Jensen cited recent news reports about the case of former Russian Prime Minister Mikhail Kasyanov, who was ordered to surrender a luxury dacha in the Moscow region and pay a fine of almost $4 million for allegedly obtaining the dacha fraudulently. According to another report, Kasyanov is also under investigation for alleged corruption in the sale of fighter planes to India. Mr. Kasyanov's legal problems are more the result of the loss of his position than any violation of law, contended Jensen. He quoted former Prime Minister Yegor Gaidar, who once commented: "In Russia, when you lose your job, you lose your property."

Russia is clearly not the only patrimonial country in the world, Jensen continued, and there are numerous internal and external influences on Russian policy apart from considerations of patronage. He noted, however, that the nexus of power and money is driving some fundamental trends in Russian politics, with significant implications for how Russia is ruled, its foreign policy, and the stability of the Russian state. In short, Jensen argued, Russia is no longer "in transition" to anything: "Russia is what it is—it is not unchanging, but it is a fully formed system in many key ways."

A central characteristic of the current Russian system is the tangled relationship between the state and the private sector. It is difficult to measure direct state ownership in a patrimonial economy, according to Jensen, but even where the state has no direct or indirect ownership, it has tremendous influence over how Russian companies are run. At the same time, the oligarchs remain a powerful force. The economy is perhaps as monopolized as it was under Yeltsin, he estimated, with ten or twelve individuals controlling about 60 percent of the Russian national product. These oligarchs still have extraordinary influence over state policy. "This relationship is permeable," emphasized Jensen, "It doesn't matter whether the balance is towards the oligarchs, as it was in the Yeltsin era, or towards the state, as it is in the Putin era. The point is that the balance shifts back and forth."

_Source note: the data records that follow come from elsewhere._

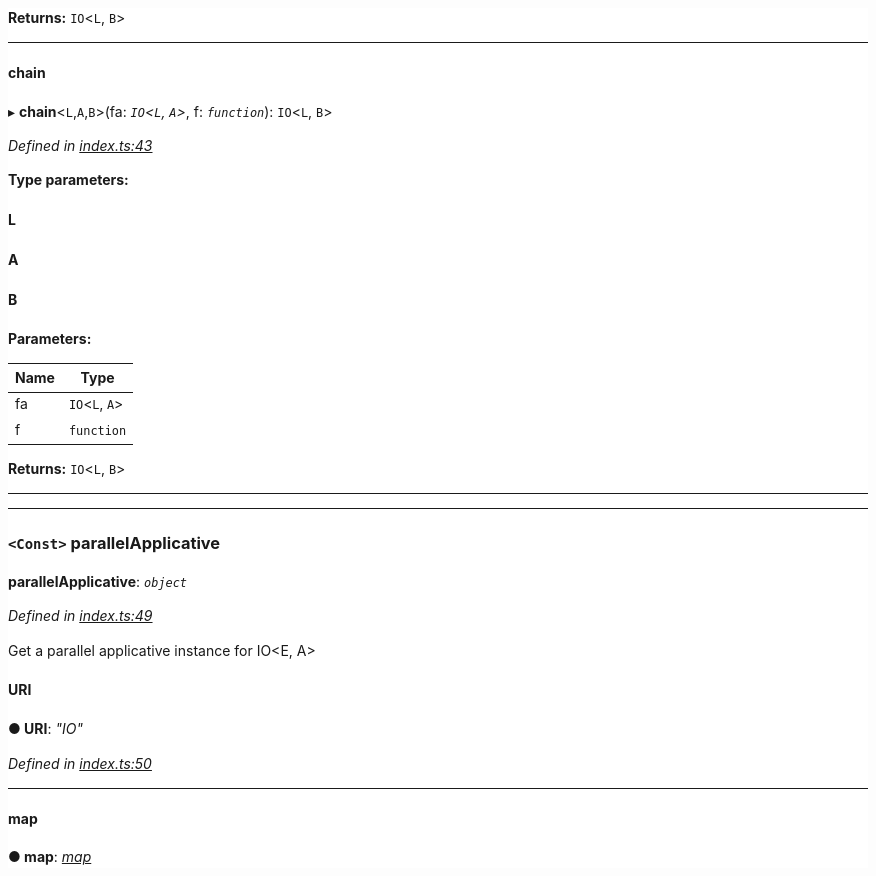 **Returns:** `IO`<`L`, `B`>

___
<a id="monad.chain"></a>

####  chain

▸ **chain**<`L`,`A`,`B`>(fa: *`IO`<`L`, `A`>*, f: *`function`*): `IO`<`L`, `B`>

*Defined in [index.ts:43](https://github.com/rzeigler/waveguide/blob/05ef8da/packages/waveguide-fp-ts/src/index.ts#L43)*

**Type parameters:**

#### L 
#### A 
#### B 
**Parameters:**

| Name | Type |
| ------ | ------ |
| fa | `IO`<`L`, `A`> |
| f | `function` |

**Returns:** `IO`<`L`, `B`>

___

___
<a id="parallelapplicative"></a>

### `<Const>` parallelApplicative

**parallelApplicative**: *`object`*

*Defined in [index.ts:49](https://github.com/rzeigler/waveguide/blob/05ef8da/packages/waveguide-fp-ts/src/index.ts#L49)*

Get a parallel applicative instance for IO<E, A>

<a id="parallelapplicative.uri"></a>

####  URI

**● URI**: *"IO"*

*Defined in [index.ts:50](https://github.com/rzeigler/waveguide/blob/05ef8da/packages/waveguide-fp-ts/src/index.ts#L50)*

___
<a id="parallelapplicative.map"></a>

####  map

**● map**: *[map]()*
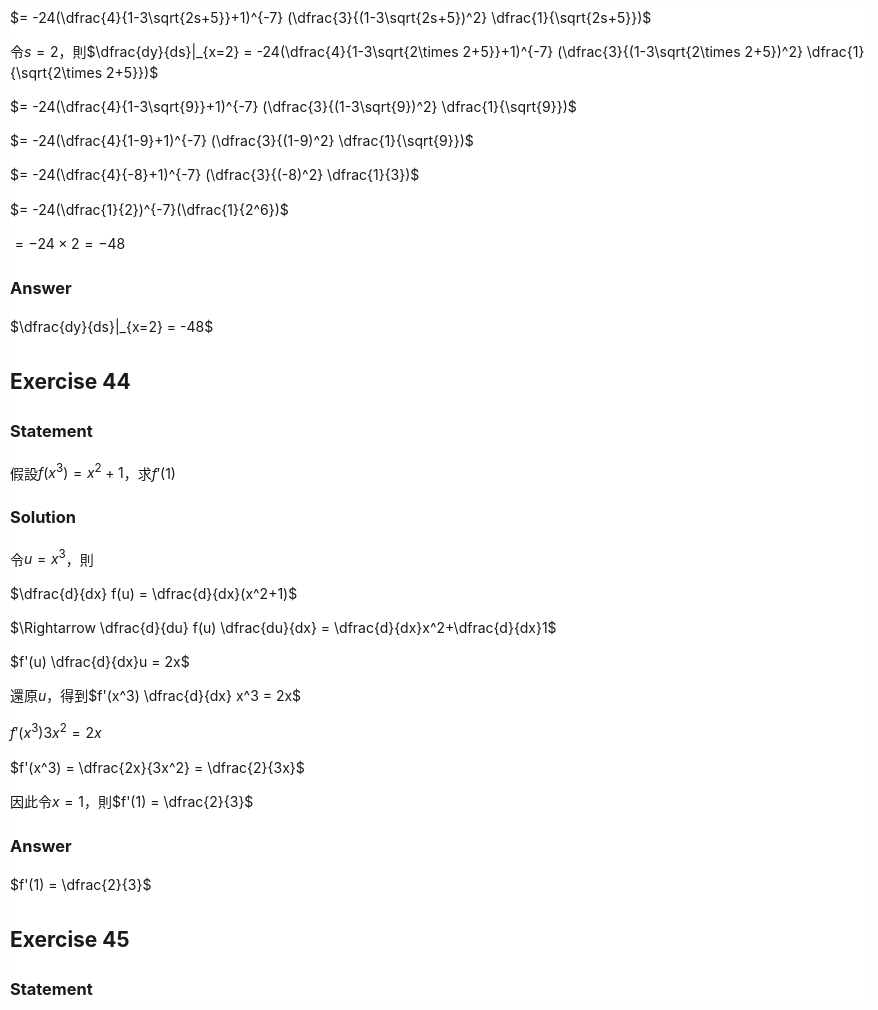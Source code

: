 $= -24(\dfrac{4}{1-3\sqrt{2s+5}}+1)^{-7} (\dfrac{3}{(1-3\sqrt{2s+5})^2} \dfrac{1}{\sqrt{2s+5}})$

令$s = 2$，則$\dfrac{dy}{ds}|_{x=2} = -24(\dfrac{4}{1-3\sqrt{2\times 2+5}}+1)^{-7} (\dfrac{3}{(1-3\sqrt{2\times 2+5})^2} \dfrac{1}{\sqrt{2\times 2+5}})$

$= -24(\dfrac{4}{1-3\sqrt{9}}+1)^{-7} (\dfrac{3}{(1-3\sqrt{9})^2} \dfrac{1}{\sqrt{9}})$

$= -24(\dfrac{4}{1-9}+1)^{-7} (\dfrac{3}{(1-9)^2} \dfrac{1}{\sqrt{9}})$

$= -24(\dfrac{4}{-8}+1)^{-7} (\dfrac{3}{(-8)^2} \dfrac{1}{3})$

$= -24(\dfrac{1}{2})^{-7}(\dfrac{1}{2^6})$

$= {-24}\times 2 = -48$



### Answer

$\dfrac{dy}{ds}|_{x=2} = -48$



## Exercise 44

### Statement

假設$f(x^3) = x^2+1$，求$f'(1)$



### Solution

令$u = x^3$，則

$\dfrac{d}{dx} f(u) = \dfrac{d}{dx}(x^2+1)$

$\Rightarrow \dfrac{d}{du} f(u) \dfrac{du}{dx} = \dfrac{d}{dx}x^2+\dfrac{d}{dx}1$

$f'(u) \dfrac{d}{dx}u = 2x$

還原$u$，得到$f'(x^3) \dfrac{d}{dx} x^3 = 2x$

$f'(x^3) 3x^2 = 2x$

$f'(x^3) = \dfrac{2x}{3x^2} = \dfrac{2}{3x}$



因此令$x=1$，則$f'(1) = \dfrac{2}{3}$



### Answer

$f'(1) = \dfrac{2}{3}$



## Exercise 45

### Statement
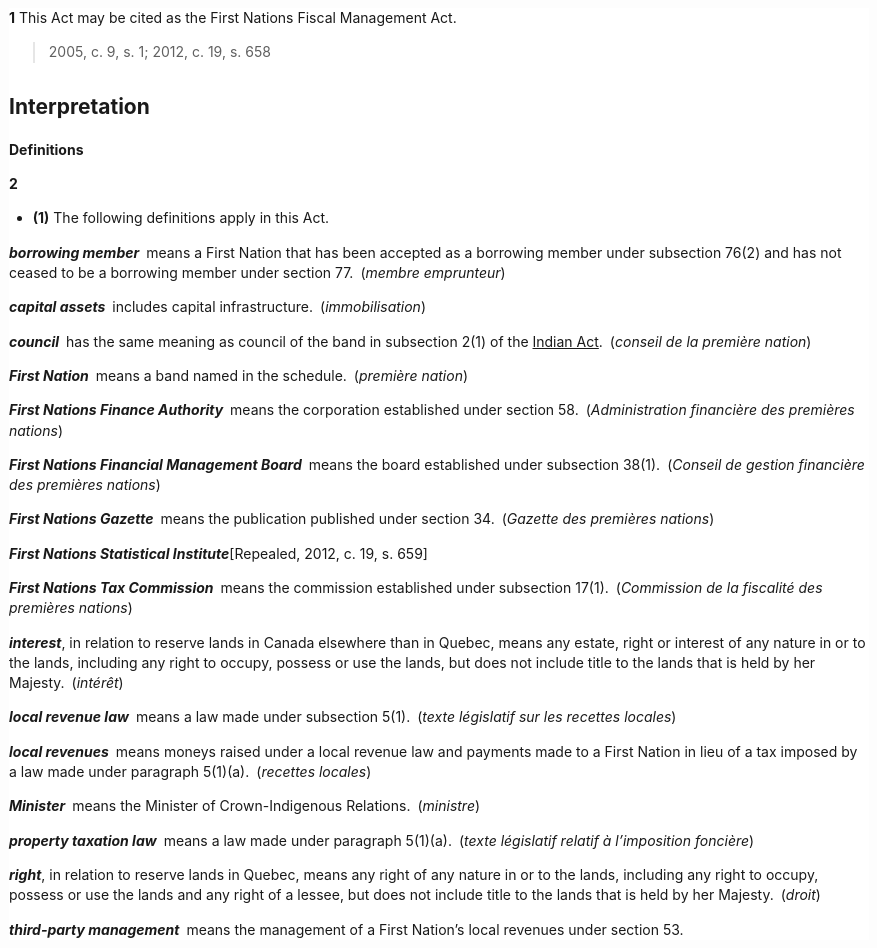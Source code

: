 **1** This Act may be cited as the First Nations Fiscal Management Act.
> 2005, c. 9, s. 1; 2012, c. 19, s. 658





## Interpretation



**Definitions**

**2** 

- **(1)** The following definitions apply in this Act.

***borrowing member*** means a First Nation that has been accepted as a borrowing member under subsection 76(2) and has not ceased to be a borrowing member under section 77. (*membre emprunteur*)

***capital assets*** includes capital infrastructure. (*immobilisation*)

***council*** has the same meaning as council of the band in subsection 2(1) of the [Indian Act](/en/Acts/Revised%20Statutes%20of%20Canada/I/I-5.md). (*conseil de la première nation*)

***First Nation*** means a band named in the schedule. (*première nation*)

***First Nations Finance Authority*** means the corporation established under section 58. (*Administration financière des premières nations*)

***First Nations Financial Management Board*** means the board established under subsection 38(1). (*Conseil de gestion financière des premières nations*)

***First Nations Gazette*** means the publication published under section 34. (*Gazette des premières nations*)

***First Nations Statistical Institute***[Repealed, 2012, c. 19, s. 659]

***First Nations Tax Commission*** means the commission established under subsection 17(1). (*Commission de la fiscalité des premières nations*)

***interest***, in relation to reserve lands in Canada elsewhere than in Quebec, means any estate, right or interest of any nature in or to the lands, including any right to occupy, possess or use the lands, but does not include title to the lands that is held by her Majesty. (*intérêt*)

***local revenue law*** means a law made under subsection 5(1). (*texte législatif sur les recettes locales*)

***local revenues*** means moneys raised under a local revenue law and payments made to a First Nation in lieu of a tax imposed by a law made under paragraph 5(1)(a). (*recettes locales*)

***Minister*** means the Minister of Crown-Indigenous Relations. (*ministre*)

***property taxation law*** means a law made under paragraph 5(1)(a). (*texte législatif relatif à l’imposition foncière*)

***right***, in relation to reserve lands in Quebec, means any right of any nature in or to the lands, including any right to occupy, possess or use the lands and any right of a lessee, but does not include title to the lands that is held by her Majesty. (*droit*)

***third-party management*** means the management of a First Nation’s local revenues under section 53.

The same dynamic of a shifting balance of influence between Russian business elites and the Russian state is visible in Russia's foreign policy. Jensen noted that while Gazprom is often described in media commentary as a lever of Russian foreign policy, "you also see the commercialization of Russian foreign policy interests." The Russian state advances Gazprom's interests in Europe; and Russian policy towards the security risks posed by Iran and North Korea cannot be understood without taking into account Russian commercial interests. Other nations, including the United States, defend commercial interests as part of their foreign policy, acknowledged Jensen, but "I would argue that the extent of commercial considerations in Russia's foreign policy is far more pronounced than in the West."

The mutual cooptation between the state and the business elites has helped to foster and entrench corruption throughout the Russian economy. Jensen stated that an official from the Russian Ministry of Interior recently estimated that "almost 10 percent of the Russian economy is under the control of organized crime groups who face little or no official resistance." According to another estimate, said Jensen, almost 25 percent of the Russian economic activity takes place within the black market. "Crime is not a threat to the Russian system; it is the Russian system," he concluded.

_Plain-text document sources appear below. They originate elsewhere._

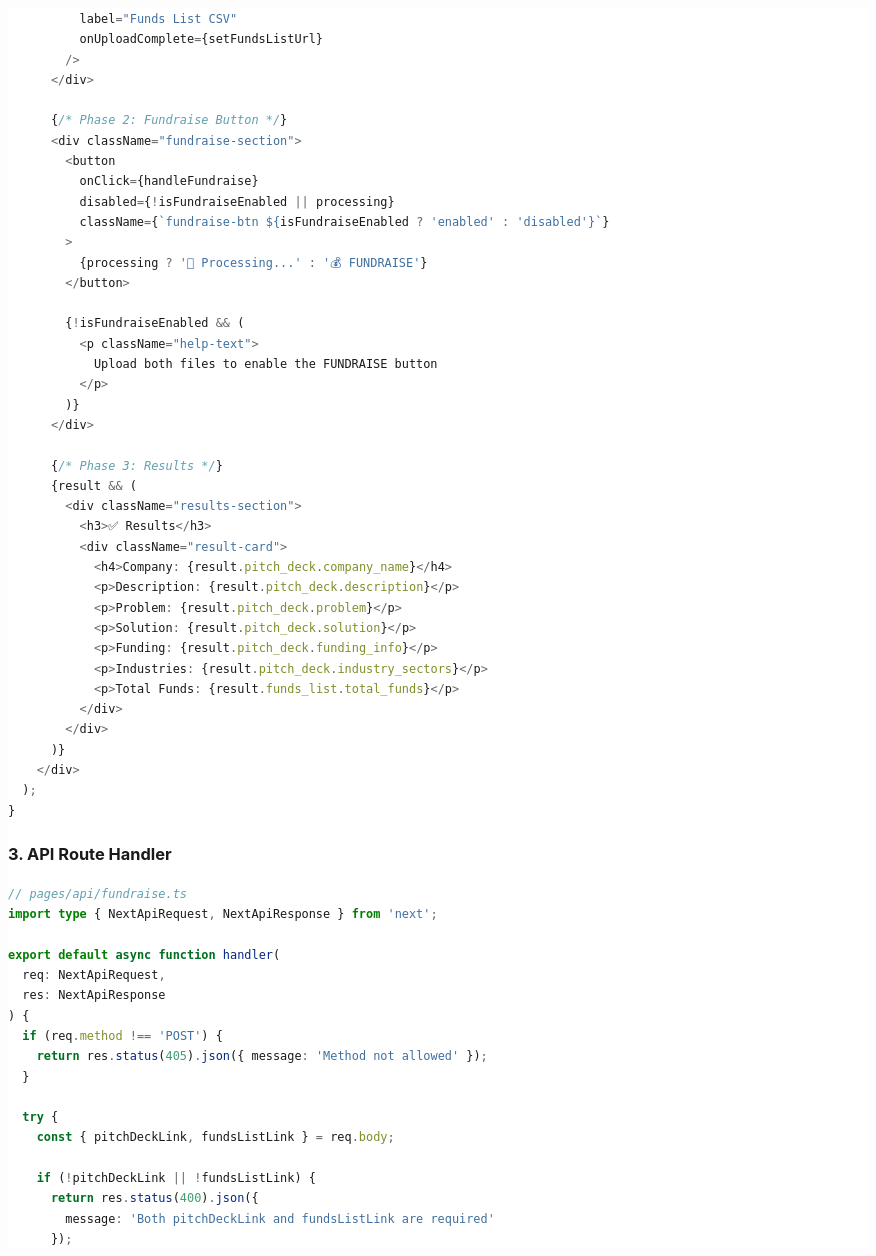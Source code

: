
 ```typescript
          label="Funds List CSV"
          onUploadComplete={setFundsListUrl}
        />
      </div>

      {/* Phase 2: Fundraise Button */}
      <div className="fundraise-section">
        <button
          onClick={handleFundraise}
          disabled={!isFundraiseEnabled || processing}
          className={`fundraise-btn ${isFundraiseEnabled ? 'enabled' : 'disabled'}`}
        >
          {processing ? '🔄 Processing...' : '💰 FUNDRAISE'}
        </button>
        
        {!isFundraiseEnabled && (
          <p className="help-text">
            Upload both files to enable the FUNDRAISE button
          </p>
        )}
      </div>

      {/* Phase 3: Results */}
      {result && (
        <div className="results-section">
          <h3>✅ Results</h3>
          <div className="result-card">
            <h4>Company: {result.pitch_deck.company_name}</h4>
            <p>Description: {result.pitch_deck.description}</p>
            <p>Problem: {result.pitch_deck.problem}</p>
            <p>Solution: {result.pitch_deck.solution}</p>
            <p>Funding: {result.pitch_deck.funding_info}</p>
            <p>Industries: {result.pitch_deck.industry_sectors}</p>
            <p>Total Funds: {result.funds_list.total_funds}</p>
          </div>
        </div>
      )}
    </div>
  );
}
```

### **3. API Route Handler**

```typescript
// pages/api/fundraise.ts
import type { NextApiRequest, NextApiResponse } from 'next';

export default async function handler(
  req: NextApiRequest,
  res: NextApiResponse
) {
  if (req.method !== 'POST') {
    return res.status(405).json({ message: 'Method not allowed' });
  }

  try {
    const { pitchDeckLink, fundsListLink } = req.body;

    if (!pitchDeckLink || !fundsListLink) {
      return res.status(400).json({ 
        message: 'Both pitchDeckLink and fundsListLink are required' 
      });
```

The pervasive crime and corruption in Russia, as well as the shifting balance of influence between the state and the private sector, severely limit the options open to President Putin. "I would argue that Putin is not usually a dictator, but sometimes is… that he is not a front for oligarchs, but sometimes is… that many times, Putin is simply institutionally incapable of getting what he wants, such as reforming the military," said Jensen. If Putin's options are limited, his role within the Russian system as arbiter between competing factions is essential to the system as a whole. Jensen observed that Ned Keenan's description of the Russian tsars applies equally to Putin: "It mattered little who was at the center of the system, but it was crucially important that someone be at the center of the system."

Russia may be a fully formed system, but it is far from stable, Jensen contended. "One of the reasons that the elites are so consumed by the presidential succession in 2008," Jensen noted, "is that their property rights in a new regime would be insecure and likely to be threatened if a new president is selected who goes against their individual interests."
A more fundamental threat is that the mix of a patrimonial system and pressures from globalization, as well as from inside Russia, put stresses on Russia's system of competing elites. "The elites are never quite sure at a given moment how successful their efforts to manage democracy are," he cautioned.